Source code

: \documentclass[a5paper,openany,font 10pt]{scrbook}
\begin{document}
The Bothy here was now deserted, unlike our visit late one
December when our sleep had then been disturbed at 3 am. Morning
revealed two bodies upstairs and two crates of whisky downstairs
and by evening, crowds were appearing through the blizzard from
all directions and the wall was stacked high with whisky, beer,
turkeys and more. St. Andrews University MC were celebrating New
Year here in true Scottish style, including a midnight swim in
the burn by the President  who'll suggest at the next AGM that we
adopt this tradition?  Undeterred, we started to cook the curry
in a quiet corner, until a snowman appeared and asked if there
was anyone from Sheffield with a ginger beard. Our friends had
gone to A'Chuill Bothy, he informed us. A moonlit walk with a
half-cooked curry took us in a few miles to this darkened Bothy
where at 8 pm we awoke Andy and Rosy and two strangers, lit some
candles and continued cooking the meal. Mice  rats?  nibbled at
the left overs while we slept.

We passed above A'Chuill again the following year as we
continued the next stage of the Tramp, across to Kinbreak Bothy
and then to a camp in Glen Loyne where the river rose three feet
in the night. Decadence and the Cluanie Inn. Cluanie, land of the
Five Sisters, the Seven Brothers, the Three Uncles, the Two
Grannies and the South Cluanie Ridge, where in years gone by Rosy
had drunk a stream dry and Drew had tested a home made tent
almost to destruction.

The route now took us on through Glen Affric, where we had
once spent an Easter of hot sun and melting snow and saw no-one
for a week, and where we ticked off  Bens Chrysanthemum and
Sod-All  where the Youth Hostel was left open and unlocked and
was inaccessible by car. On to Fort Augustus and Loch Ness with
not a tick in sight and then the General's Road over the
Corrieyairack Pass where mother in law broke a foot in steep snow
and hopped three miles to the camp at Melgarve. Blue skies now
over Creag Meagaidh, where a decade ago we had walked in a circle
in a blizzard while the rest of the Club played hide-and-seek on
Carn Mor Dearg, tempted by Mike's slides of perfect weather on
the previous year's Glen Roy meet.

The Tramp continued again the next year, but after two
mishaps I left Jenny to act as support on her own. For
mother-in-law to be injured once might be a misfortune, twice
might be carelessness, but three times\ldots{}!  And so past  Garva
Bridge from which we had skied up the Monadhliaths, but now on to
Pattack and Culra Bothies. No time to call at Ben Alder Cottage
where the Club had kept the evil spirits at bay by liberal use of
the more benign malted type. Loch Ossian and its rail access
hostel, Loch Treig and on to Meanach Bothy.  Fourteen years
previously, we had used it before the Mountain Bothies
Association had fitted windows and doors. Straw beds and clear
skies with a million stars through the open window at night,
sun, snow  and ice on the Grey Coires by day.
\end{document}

---

Task details: Review the preceding data and report every line that includes the string "blizzard".

Answer to this exercise:
and by evening, crowds were appearing through the blizzard from
in a blizzard while the rest of the Club played hide-and-seek on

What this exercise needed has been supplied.